**The records:**
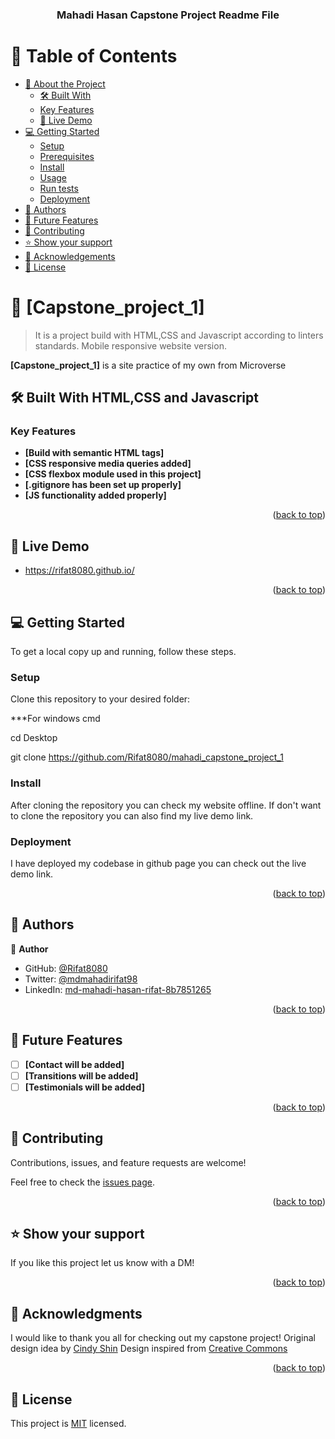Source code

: <a name="readme-top"></a>
<div align="center">
  <h3><b>Mahadi Hasan Capstone Project Readme File</b></h3>
</div>

# 📗 Table of Contents

- [📖 About the Project](#about-project)
  - [🛠 Built With](#built-with)
  - [Key Features](#key-features)
  - [🚀 Live Demo](#live-demo)
- [💻 Getting Started](#getting-started)
  - [Setup](#setup)
  - [Prerequisites](#prerequisites)
  - [Install](#install)
  - [Usage](#usage)
  - [Run tests](#run-tests)
  - [Deployment](#deployment)
- [👥 Authors](#authors)
- [🔭 Future Features](#future-features)
- [🤝 Contributing](#contributing)
- [⭐️ Show your support](#support)
- [🙏 Acknowledgements](#acknowledgements)
- [📝 License](#license)


# 📖 [Capstone_project_1] <a name="about-project"></a>

> It is a project build with HTML,CSS and Javascript according to linters standards. Mobile responsive website version.

**[Capstone_project_1]** is a site practice of my own from Microverse


## 🛠 Built With HTML,CSS and Javascript <a name="built-with"></a>



### Key Features <a name="key-features"></a>

- **[Build with semantic HTML tags]**
- **[CSS responsive media queries added]**
- **[CSS flexbox module used in this project]**
- **[.gitignore has been set up properly]**
- **[JS functionality added properly]**


<p align="right">(<a href="#readme-top">back to top</a>)</p>



## 🚀 Live Demo <a name="live-demo"></a>

- https://rifat8080.github.io/

<p align="right">(<a href="#readme-top">back to top</a>)</p>



## 💻 Getting Started <a name="getting-started"></a>

To get a local copy up and running, follow these steps.

### Setup

Clone this repository to your desired folder:

\*\*\*For windows cmd

cd Desktop

git clone https://github.com/Rifat8080/mahadi_capstone_project_1

### Install
After cloning the repository you can check my website offline. If don't want to clone the repository you can also find my live demo link.

### Deployment
I have deployed my codebase in github page you can check out the live demo link.

<p align="right">(<a href="#readme-top">back to top</a>)</p>



## 👥 Authors <a name="authors"></a>

👤 **Author**

- GitHub: [@Rifat8080](https://github.com/Rifat8080)
- Twitter: [@mdmahadirifat98](https://twitter.com/mdmahadirifat98)
- LinkedIn: [md-mahadi-hasan-rifat-8b7851265](https://www.linkedin.com/in/md-mahadi-hasan-rifat-8b7851265/)

<p align="right">(<a href="#readme-top">back to top</a>)</p>



## 🔭 Future Features <a name="future-features"></a>

- [ ] **[Contact will be added]**
- [ ] **[Transitions will be added]**
- [ ] **[Testimonials will be added]**

<p align="right">(<a href="#readme-top">back to top</a>)</p>



## 🤝 Contributing <a name="contributing"></a>

Contributions, issues, and feature requests are welcome!

Feel free to check the [issues page](../../issues/).

<p align="right">(<a href="#readme-top">back to top</a>)</p>



## ⭐️ Show your support <a name="support"></a>

If you like this project let us know with a DM!


<p align="right">(<a href="#readme-top">back to top</a>)</p>



## 🙏 Acknowledgments <a name="acknowledgements"></a>


I would like to thank you all for checking out my capstone project!
Original design idea by <a href="https://www.behance.net/gallery/29845175/CC-Global-Summit-2015"> Cindy Shin</a>
Design inspired from <a href="https://creativecommons.org/licenses/by-nc/4.0/legalcode">Creative Commons</a>

<p align="right">(<a href="#readme-top">back to top</a>)</p>



## 📝 License <a name="license"></a>

This project is [MIT](https://github.com/Rifat8080/Hello-Microverse-Project/blob/main/LICENSE) licensed.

**Directions:**
Out of the data above, transcribe exactly and only the lines starting with the line that has "## 🔭 Future" and going on through the line that has "## 🤝 Contributing", both included.

**Answer section:**
## 🔭 Future Features <a name="future-features"></a>

- [ ] **[Contact will be added]**
- [ ] **[Transitions will be added]**
- [ ] **[Testimonials will be added]**

<p align="right">(<a href="#readme-top">back to top</a>)</p>



## 🤝 Contributing <a name="contributing"></a>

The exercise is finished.